Dataset entries -
Start of Block
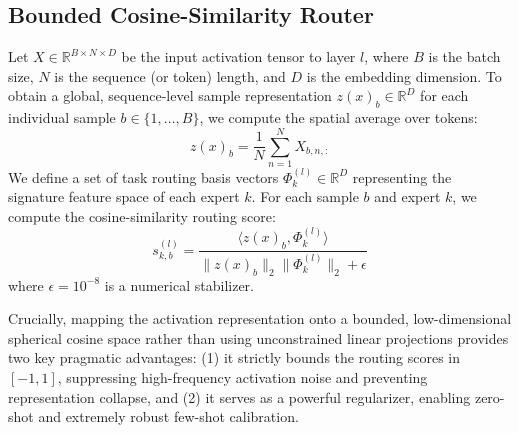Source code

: \subsection{Bounded Cosine-Similarity Router}
Let $X \in \mathbb{R}^{B \times N \times D}$ be the input activation tensor to layer $l$, where $B$ is the batch size, $N$ is the sequence (or token) length, and $D$ is the embedding dimension. To obtain a global, sequence-level sample representation $z(x)_b \in \mathbb{R}^D$ for each individual sample $b \in \{1, \dots, B\}$, we compute the spatial average over tokens:
\begin{equation}
    z(x)_b = \frac{1}{N} \sum_{n=1}^N X_{b, n, :}
\end{equation}
We define a set of task routing basis vectors $\Phi_k^{(l)} \in \mathbb{R}^D$ representing the signature feature space of each expert $k$. For each sample $b$ and expert $k$, we compute the cosine-similarity routing score:
\begin{equation}
    s_{k, b}^{(l)} = \frac{\langle z(x)_b, \Phi_k^{(l)} \rangle}{\|z(x)_b\|_2 \|\Phi_k^{(l)}\|_2 + \epsilon}
\end{equation}
where $\epsilon = 10^{-8}$ is a numerical stabilizer. 

Crucially, mapping the activation representation onto a bounded, low-dimensional spherical cosine space rather than using unconstrained linear projections provides two key pragmatic advantages: (1) it strictly bounds the routing scores in $[-1, 1]$, suppressing high-frequency activation noise and preventing representation collapse, and (2) it serves as a powerful regularizer, enabling zero-shot and extremely robust few-shot calibration.

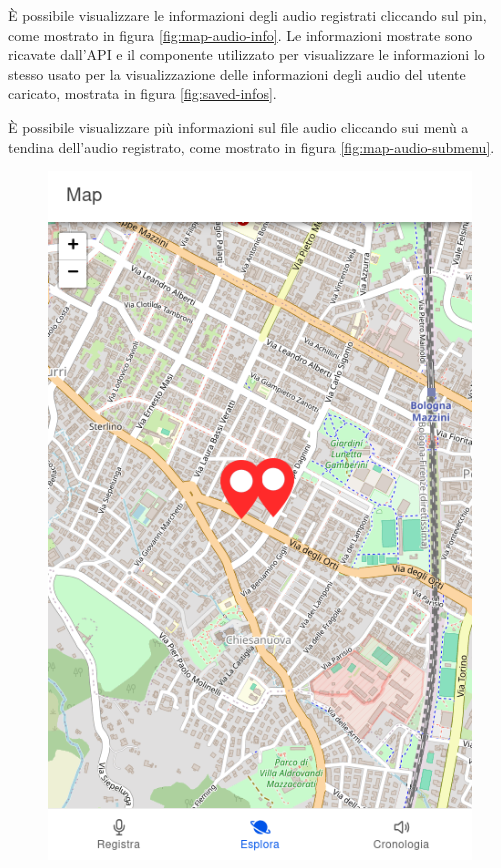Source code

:\documentclass{article}
\begin{document}
È possibile visualizzare le informazioni degli audio registrati cliccando sul pin, come mostrato in figura \ref{fig:map-audio-info}. Le informazioni mostrate sono ricavate dall'API e il componente utilizzato per visualizzare le informazioni lo stesso usato per la visualizzazione delle informazioni degli audio del utente caricato, mostrata in figura \ref{fig:saved-infos}.

È possibile visualizzare più informazioni sul file audio cliccando sui menù a tendina dell'audio registrato, come mostrato in figura \ref{fig:map-audio-submenu}.

\begin{figure}[H]
    \begin{minipage}{0.30\textwidth}
        \includegraphics[width=\linewidth]{map-pins.png}

\end{minipage}
\end{figure}
\end{document}
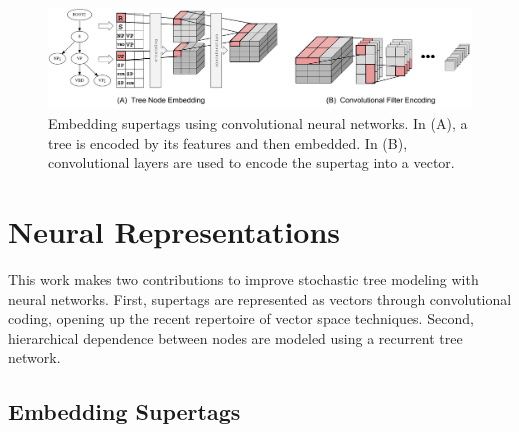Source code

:\documentclass[11pt]{article}
\begin{document}
\begin{figure}[tH!]
\centering
\includegraphics[width=\textwidth]{spineembed.pdf}
\caption{Embedding supertags using convolutional neural networks. In (A), a tree is encoded by its features and then embedded.
 In (B), convolutional layers are used to encode the supertag into a vector.}
 \label{fig:spineembedding}
\end{figure}

\section{Neural Representations}
\label{sec:neural}

%
%
This work makes two contributions to improve stochastic tree modeling with neural networks.
%
First, supertags are represented as vectors through convolutional coding,
opening up the recent repertoire of vector space techniques.
%
Second, hierarchical dependence between nodes are modeled using a recurrent tree
network.
%


\subsection{Embedding Supertags}
\end{document}
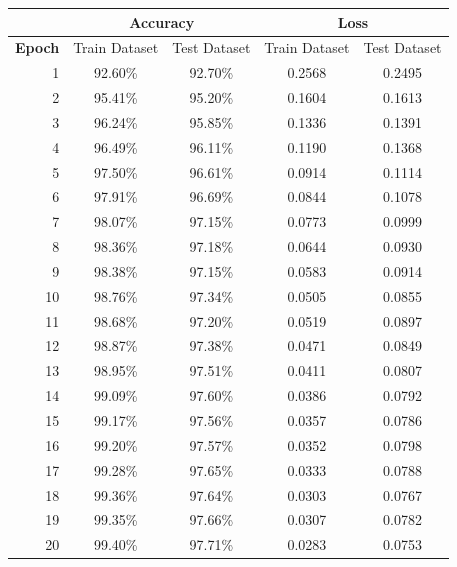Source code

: \documentclass[10pt,a4paper,fullpage]{article}
\begin{document}
\vspace{-0.5cm}
\begin{center}
	\begin{tabular}{ r | c | c | c | c }
		\hline
		\multicolumn{1}{c|}{} & \multicolumn{2}{c|}{\textbf{Accuracy}} & \multicolumn{2}{c}{\textbf{Loss}}\\
		\hline
		\textbf{Epoch} & Train Dataset & Test Dataset & Train Dataset & Test Dataset\\
		\hline
		1 & 92.60\% & 92.70\% & 0.2568 & 0.2495 \\
		2 & 95.41\% & 95.20\% & 0.1604 & 0.1613 \\
		3 & 96.24\% & 95.85\% & 0.1336 & 0.1391 \\
		4 & 96.49\% & 96.11\% & 0.1190 & 0.1368 \\
		5 & 97.50\% & 96.61\% & 0.0914 & 0.1114 \\
		6 & 97.91\% & 96.69\% & 0.0844 & 0.1078 \\
		7 & 98.07\% & 97.15\% & 0.0773 & 0.0999 \\
		8 & 98.36\% & 97.18\% & 0.0644 & 0.0930 \\
		9 & 98.38\% & 97.15\% & 0.0583 & 0.0914 \\
		10 & 98.76\% & 97.34\% & 0.0505 & 0.0855 \\
		11 & 98.68\% & 97.20\% & 0.0519 & 0.0897 \\
		12 & 98.87\% & 97.38\% & 0.0471 & 0.0849 \\
		13 & 98.95\% & 97.51\% & 0.0411 & 0.0807 \\
		14 & 99.09\% & 97.60\% & 0.0386 & 0.0792 \\
		15 & 99.17\% & 97.56\% & 0.0357 & 0.0786 \\
		16 & 99.20\% & 97.57\% & 0.0352 & 0.0798 \\
		17 & 99.28\% & 97.65\% & 0.0333 & 0.0788 \\
		18 & 99.36\% & 97.64\% & 0.0303 & 0.0767 \\
		19 & 99.35\% & 97.66\% & 0.0307 & 0.0782 \\
		20 & 99.40\% & 97.71\% & 0.0283 & 0.0753 \\
		\hline
	\end{tabular}
\end{center}
\end{document}
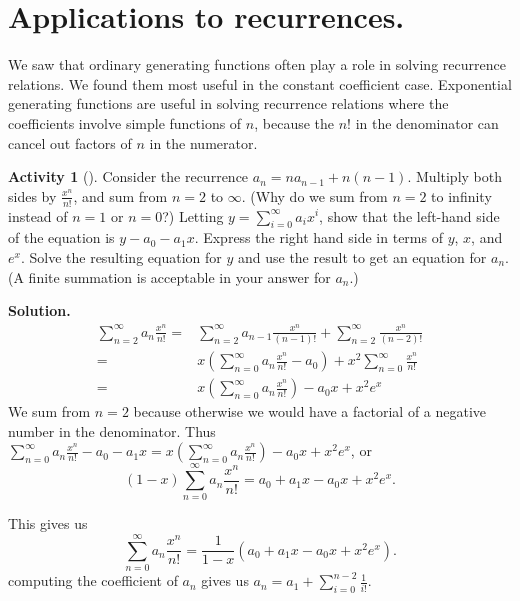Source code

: \documentclass[10pt,]{book}
\theoremstyle{plain}
\theoremstyle{definition}
\newtheorem{activity}[project]{Activity}
\numberwithin{equation}{chapter}
\newcommand{\amp}{&}
\begin{document}
\section[{Applications to recurrences.}]{Applications to recurrences.}\label{section-28}
We saw that ordinary generating functions often play a role in solving recurrence relations. We found them most useful in the constant coefficient case. Exponential generating functions are useful in solving recurrence relations where the coefficients involve simple functions of \(n\), because the \(n!\) in the denominator can cancel out factors of \(n\) in the numerator.%
\begin{activity}[]\label{activity-362}
Consider the recurrence \(a_n=na_{n-1} +n(n-1)\). Multiply both sides by \(\frac{x^n}{n!}\), and sum from \(n=2\) to \(\infty\). (Why do we sum from \(n=2\) to infinity instead of \(n=1\) or \(n=0\)?) Letting \(y =
\sum_{i=0}^\infty a_ix^i\), show that the left-hand side of the equation is \(y-a_0 -a_1x\). Express the right hand side in terms of \(y\), \(x\), and \(e^x\). Solve the resulting equation for \(y\) and use the result to get an equation for \(a_n\). (A finite summation is acceptable in your answer for \(a_n\).)%
\par\medskip\noindent%
\textbf{Solution.}\quad %
\begin{align*}
\sum_{n=2}^\infty a_n\frac{x^n}{n!}
=\amp \sum_{n=2}^\infty a_{n-1}\frac{x^n}{(n-1)!} + \sum_{n=2}^\infty
\frac{x^n}{(n-2)!}\\
=\amp  x\left(\sum_{n=0}^\infty a_n\frac{x^n}{n!} - a_0\right) +
x^2\sum_{n=0}^\infty \frac{x^n}{n!}\\
=\amp  x\left(\sum_{n=0}^\infty a_n\frac{x^n}{n!}\right) - a_0x
+x^2e^x
\end{align*}
We sum from \(n=2\) because otherwise we would have a factorial of a negative number in the denominator. Thus \(\sum_{n=0}^\infty a_n\frac{x^n}{n!} -a_0-a_1x =  x\left(\sum_{n=0}^\infty a_n\frac{x^n}{n!}\right) - a_0x
+x^2e^x\), or%
\begin{equation*}
(1-x)\sum_{n=0}^\infty a_n\frac{x^n}{n!}=a_0+a_1x-a_0x +x^2e^x.
\end{equation*}
%
\par
This gives us%
\begin{equation*}
\sum_{n=0}^\infty a_n\frac{x^n}{n!}=\frac{1}{1-x}(a_0+a_1x-a_0x
+x^2e^x).
\end{equation*}
computing the coefficient of \(a_n\) gives us \(a_n = a_1 +\sum_{i=0}^{n-2}
\frac{1}{i!}\).%
\end{activity}
\end{document}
End of Block
ASSIGNMENT - Please report every line in the entries above that holds the string "come".

ANSWER TO THE PROBLEM -
È possibile visualizzare le informazioni degli audio registrati cliccando sul pin, come mostrato in figura \ref{fig:map-audio-info}. Le informazioni mostrate sono ricavate dall'API e il componente utilizzato per visualizzare le informazioni lo stesso usato per la visualizzazione delle informazioni degli audio del utente caricato, mostrata in figura \ref{fig:saved-infos}.
È possibile visualizzare più informazioni sul file audio cliccando sui menù a tendina dell'audio registrato, come mostrato in figura \ref{fig:map-audio-submenu}.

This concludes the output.